Notepad++ – How to remove everything after the last backslash “\” on a line in a text file

notepadregex

I have a list of about 30,000 files (with paths) that need to be individually copied along with their folder structures. Unfortunately, the paths are very long and the file copy utilities that will handle this function require that I specify destination folders for each file, which means I need to remove the file name from each of the 30,000 lines, leaving the folder structure intact.

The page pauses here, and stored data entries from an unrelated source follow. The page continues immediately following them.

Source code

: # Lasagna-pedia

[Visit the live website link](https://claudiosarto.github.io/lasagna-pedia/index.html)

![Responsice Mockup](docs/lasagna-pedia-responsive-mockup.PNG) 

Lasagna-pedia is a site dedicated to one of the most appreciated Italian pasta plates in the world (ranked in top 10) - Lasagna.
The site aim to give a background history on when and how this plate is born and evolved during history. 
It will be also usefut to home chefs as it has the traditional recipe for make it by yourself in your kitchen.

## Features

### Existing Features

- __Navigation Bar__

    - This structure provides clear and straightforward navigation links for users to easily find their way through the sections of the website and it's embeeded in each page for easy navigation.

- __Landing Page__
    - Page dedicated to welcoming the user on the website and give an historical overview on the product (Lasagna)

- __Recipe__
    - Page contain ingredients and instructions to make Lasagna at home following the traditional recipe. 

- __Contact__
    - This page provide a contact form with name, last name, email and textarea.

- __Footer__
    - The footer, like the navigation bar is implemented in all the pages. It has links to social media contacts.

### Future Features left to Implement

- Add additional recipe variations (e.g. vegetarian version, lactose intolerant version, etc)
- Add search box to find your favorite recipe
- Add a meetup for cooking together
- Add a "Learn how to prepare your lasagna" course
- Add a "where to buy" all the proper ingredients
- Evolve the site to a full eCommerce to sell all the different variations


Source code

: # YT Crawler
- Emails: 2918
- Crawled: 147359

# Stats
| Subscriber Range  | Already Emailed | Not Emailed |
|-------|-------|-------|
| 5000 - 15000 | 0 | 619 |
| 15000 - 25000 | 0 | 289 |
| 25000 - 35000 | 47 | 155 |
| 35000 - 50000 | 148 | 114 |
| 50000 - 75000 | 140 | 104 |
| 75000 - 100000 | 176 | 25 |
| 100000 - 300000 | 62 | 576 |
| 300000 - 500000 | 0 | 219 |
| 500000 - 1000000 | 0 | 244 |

What I need to do is find a way through a regular expression replace in Notepad++ that will delete all of the data on each line of the document after the last backslash "\" on the line.

Example:

C:\Data\ToCopy\file1.txt
C:\Data\ToCopy\Folder1\file2.txt
C:\Data\ToCopy\Folder2\file3.txt
C:\Data\ToCopy\Folder2\Subfolder1\file4.txt

Desired Output:

C:\Data\ToCopy
C:\Data\ToCopy\Folder1
C:\Data\ToCopy\Folder2
C:\Data\ToCopy\Folder2\Subfolder1

Any ideas on how to format the expression to allow this? I've tried [^"\"]+$, but that appears to be invalid.

Best Answer

You can use a RegEx capture group (denoted by the round brackets) to capture all characters (.*) up to (and including) the slash (\\ - you need to 'escape' the slash with another slash), and also include the rest of the characters in the Regex match (the second .*), since we want to replace them as well.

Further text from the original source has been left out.